Joe Murphy – May 19, 2014
At the SCCE European Compliance and Ethics Institute in London today I heard a speaker from BT explain how they did an evaluation of their helpline. They brought in someone from outside to do a deep dive into the operation. They examined the processes for handling the calls and the nature of reports to the board – which they concluded were too short. They also realized they were not keeping track of how long investigation cases were open. They also discovered that they were not checking on the status of whistleblowers to see, for example, if they were still employed by the company. They found that awareness of the helpline was not high. As a result of this they took action to fix the findings. For example, they found that a poster campaign helped to raise awareness.

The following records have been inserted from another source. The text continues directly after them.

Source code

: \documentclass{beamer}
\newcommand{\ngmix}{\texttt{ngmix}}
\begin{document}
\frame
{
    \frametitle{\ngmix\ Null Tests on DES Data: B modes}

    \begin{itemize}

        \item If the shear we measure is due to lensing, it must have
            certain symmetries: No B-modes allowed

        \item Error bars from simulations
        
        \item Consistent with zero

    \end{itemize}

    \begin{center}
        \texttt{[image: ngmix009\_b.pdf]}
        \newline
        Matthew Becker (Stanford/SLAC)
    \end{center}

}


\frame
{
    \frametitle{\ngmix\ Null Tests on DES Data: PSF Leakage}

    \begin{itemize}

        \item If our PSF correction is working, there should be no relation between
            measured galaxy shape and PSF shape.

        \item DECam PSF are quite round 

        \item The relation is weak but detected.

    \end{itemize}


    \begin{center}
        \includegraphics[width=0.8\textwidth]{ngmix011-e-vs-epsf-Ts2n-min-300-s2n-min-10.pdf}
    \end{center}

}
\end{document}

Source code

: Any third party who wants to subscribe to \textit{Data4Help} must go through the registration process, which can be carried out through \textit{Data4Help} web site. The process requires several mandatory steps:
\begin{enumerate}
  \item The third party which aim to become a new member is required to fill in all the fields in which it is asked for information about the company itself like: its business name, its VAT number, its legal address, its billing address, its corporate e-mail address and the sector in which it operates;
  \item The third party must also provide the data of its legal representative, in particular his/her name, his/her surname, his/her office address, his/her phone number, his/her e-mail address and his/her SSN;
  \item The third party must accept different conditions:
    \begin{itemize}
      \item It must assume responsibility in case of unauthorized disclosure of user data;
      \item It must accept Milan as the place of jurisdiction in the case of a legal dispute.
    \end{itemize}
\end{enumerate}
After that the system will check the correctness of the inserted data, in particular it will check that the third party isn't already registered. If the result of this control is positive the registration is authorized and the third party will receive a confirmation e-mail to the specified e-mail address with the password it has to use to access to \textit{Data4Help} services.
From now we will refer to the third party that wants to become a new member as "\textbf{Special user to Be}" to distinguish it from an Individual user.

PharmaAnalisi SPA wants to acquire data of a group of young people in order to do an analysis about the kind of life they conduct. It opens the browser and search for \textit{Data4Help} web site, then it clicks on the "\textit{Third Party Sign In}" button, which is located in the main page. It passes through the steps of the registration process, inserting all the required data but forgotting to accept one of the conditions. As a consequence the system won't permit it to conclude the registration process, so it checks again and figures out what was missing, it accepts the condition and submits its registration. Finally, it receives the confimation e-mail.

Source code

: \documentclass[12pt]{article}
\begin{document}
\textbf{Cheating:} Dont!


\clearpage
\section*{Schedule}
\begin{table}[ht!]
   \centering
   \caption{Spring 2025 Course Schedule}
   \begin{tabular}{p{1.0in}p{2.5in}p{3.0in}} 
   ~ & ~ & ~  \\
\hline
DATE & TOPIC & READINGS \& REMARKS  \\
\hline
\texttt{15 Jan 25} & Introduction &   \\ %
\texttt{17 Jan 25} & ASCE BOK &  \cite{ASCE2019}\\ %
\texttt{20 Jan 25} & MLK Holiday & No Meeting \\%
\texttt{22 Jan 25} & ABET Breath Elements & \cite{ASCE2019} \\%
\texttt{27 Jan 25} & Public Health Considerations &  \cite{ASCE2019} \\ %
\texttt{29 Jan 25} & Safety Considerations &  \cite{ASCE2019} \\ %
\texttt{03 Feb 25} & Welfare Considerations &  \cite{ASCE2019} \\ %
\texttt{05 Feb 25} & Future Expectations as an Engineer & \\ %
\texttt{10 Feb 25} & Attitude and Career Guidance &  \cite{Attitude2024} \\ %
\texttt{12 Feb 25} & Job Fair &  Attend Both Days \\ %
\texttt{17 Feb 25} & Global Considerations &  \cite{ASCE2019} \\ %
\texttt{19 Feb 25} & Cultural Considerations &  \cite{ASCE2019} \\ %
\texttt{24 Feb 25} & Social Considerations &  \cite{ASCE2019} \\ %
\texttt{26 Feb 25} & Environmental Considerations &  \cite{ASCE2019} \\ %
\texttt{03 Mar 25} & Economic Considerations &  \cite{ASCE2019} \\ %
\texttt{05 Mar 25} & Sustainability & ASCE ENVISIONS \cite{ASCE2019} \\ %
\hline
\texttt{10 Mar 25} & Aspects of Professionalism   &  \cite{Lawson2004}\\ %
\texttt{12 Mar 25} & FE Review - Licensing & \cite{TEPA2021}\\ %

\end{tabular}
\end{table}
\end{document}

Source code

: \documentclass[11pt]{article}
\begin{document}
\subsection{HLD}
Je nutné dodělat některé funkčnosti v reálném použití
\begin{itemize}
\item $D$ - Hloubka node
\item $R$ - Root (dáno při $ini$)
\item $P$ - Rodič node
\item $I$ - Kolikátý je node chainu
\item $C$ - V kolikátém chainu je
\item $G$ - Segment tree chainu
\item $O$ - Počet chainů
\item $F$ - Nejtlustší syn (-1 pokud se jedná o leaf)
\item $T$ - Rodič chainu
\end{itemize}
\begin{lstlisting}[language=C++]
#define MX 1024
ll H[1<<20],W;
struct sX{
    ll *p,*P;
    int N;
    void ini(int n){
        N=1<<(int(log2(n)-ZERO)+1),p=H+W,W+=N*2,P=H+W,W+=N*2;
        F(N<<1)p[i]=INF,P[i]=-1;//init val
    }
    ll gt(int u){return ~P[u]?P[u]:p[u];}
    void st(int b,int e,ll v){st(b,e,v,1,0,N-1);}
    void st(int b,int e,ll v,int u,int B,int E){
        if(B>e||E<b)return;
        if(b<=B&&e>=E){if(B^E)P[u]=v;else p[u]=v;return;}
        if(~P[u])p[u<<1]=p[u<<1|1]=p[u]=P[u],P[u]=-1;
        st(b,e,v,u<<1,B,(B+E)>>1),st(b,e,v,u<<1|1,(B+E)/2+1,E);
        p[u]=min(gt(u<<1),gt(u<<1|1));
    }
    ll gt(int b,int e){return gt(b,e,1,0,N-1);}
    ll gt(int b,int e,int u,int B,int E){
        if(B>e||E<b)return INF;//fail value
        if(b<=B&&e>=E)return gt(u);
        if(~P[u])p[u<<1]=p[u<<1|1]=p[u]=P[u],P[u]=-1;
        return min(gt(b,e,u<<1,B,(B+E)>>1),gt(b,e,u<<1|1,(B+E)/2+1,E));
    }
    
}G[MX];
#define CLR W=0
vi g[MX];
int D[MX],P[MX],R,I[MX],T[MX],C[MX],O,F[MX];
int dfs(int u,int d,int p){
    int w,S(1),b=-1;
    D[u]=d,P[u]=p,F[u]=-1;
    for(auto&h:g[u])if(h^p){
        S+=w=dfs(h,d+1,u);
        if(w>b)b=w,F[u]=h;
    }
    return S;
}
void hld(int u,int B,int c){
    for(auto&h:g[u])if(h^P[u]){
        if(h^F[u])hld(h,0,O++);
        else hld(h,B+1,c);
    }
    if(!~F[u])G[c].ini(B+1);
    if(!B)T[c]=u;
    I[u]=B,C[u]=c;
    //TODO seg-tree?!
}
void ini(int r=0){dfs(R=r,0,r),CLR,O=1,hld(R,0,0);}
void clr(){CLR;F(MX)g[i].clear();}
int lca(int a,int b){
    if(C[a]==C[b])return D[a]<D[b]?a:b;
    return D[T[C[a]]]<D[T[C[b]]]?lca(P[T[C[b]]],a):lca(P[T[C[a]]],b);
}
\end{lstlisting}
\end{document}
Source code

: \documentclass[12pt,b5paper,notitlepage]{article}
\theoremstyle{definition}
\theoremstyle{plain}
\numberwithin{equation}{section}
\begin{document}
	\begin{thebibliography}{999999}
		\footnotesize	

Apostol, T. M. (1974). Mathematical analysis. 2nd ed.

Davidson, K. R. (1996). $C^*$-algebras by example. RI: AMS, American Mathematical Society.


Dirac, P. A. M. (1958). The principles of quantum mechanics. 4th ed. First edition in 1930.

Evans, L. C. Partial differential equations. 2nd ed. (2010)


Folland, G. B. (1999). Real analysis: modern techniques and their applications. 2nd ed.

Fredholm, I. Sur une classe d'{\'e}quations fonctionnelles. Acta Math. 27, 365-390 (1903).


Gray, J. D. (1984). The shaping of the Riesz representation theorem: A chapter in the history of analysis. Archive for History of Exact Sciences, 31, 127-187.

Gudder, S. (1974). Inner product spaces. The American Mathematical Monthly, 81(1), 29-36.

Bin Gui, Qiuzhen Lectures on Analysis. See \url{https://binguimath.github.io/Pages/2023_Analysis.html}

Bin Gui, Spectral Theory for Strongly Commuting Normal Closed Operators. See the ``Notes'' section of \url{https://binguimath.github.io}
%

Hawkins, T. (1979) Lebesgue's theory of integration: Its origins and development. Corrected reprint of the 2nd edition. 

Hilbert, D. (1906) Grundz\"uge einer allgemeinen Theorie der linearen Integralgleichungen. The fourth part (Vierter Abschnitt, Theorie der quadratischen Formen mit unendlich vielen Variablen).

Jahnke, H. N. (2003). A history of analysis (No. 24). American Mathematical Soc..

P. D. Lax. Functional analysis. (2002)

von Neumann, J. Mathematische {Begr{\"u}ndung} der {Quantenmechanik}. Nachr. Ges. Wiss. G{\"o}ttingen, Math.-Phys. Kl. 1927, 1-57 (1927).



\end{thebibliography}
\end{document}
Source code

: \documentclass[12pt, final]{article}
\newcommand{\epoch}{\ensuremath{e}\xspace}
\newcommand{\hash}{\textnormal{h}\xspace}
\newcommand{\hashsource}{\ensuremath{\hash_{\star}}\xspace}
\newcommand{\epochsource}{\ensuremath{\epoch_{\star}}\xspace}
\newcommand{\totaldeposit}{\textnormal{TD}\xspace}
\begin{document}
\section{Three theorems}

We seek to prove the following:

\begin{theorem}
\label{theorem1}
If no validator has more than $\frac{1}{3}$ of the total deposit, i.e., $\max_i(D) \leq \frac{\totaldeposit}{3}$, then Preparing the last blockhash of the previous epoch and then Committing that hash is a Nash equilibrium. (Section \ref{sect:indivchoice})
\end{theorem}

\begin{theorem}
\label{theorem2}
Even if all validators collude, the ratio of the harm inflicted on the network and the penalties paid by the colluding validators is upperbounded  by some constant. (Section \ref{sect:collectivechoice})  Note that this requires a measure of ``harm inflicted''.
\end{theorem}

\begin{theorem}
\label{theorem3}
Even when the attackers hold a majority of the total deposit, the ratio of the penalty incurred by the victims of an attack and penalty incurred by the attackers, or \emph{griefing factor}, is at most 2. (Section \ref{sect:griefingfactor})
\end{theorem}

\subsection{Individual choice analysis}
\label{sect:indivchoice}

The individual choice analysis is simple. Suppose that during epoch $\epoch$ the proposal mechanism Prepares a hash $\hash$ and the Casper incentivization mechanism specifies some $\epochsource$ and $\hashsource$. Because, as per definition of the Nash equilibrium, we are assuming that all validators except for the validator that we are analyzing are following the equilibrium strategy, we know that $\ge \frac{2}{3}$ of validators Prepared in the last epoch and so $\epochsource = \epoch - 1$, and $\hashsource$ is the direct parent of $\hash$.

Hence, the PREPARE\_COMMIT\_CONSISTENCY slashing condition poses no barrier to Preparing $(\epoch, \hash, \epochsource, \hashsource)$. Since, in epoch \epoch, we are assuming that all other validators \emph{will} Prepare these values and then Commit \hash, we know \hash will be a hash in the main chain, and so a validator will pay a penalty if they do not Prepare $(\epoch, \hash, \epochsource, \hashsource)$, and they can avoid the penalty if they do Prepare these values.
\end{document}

This is a good example of something we do not see often enough: companies doing ongoing assessments of their compliance programs by looking at different parts of the program. Thus, compliance officers should be asking: when was the last time we evaluated our investigation processes and results? When did we last test out the helpline? Have we examined actual awareness of the code of conduct? I also talked with another attendee of the conference who said she surveyed employees on their actual awareness of provisions in the code. She did not just rely them to tell the truth, but actually tested their knowledge of code provisions.
Bottom line, even if you are not ready to do a full-blown assessment of the design, implementation and impact of your entire program, you should be looking at the elements and specific risk areas and doing assessments of each as your time and resources allow. A “perfect evaluation” should not be the enemy of good evaluations on an ongoing basis.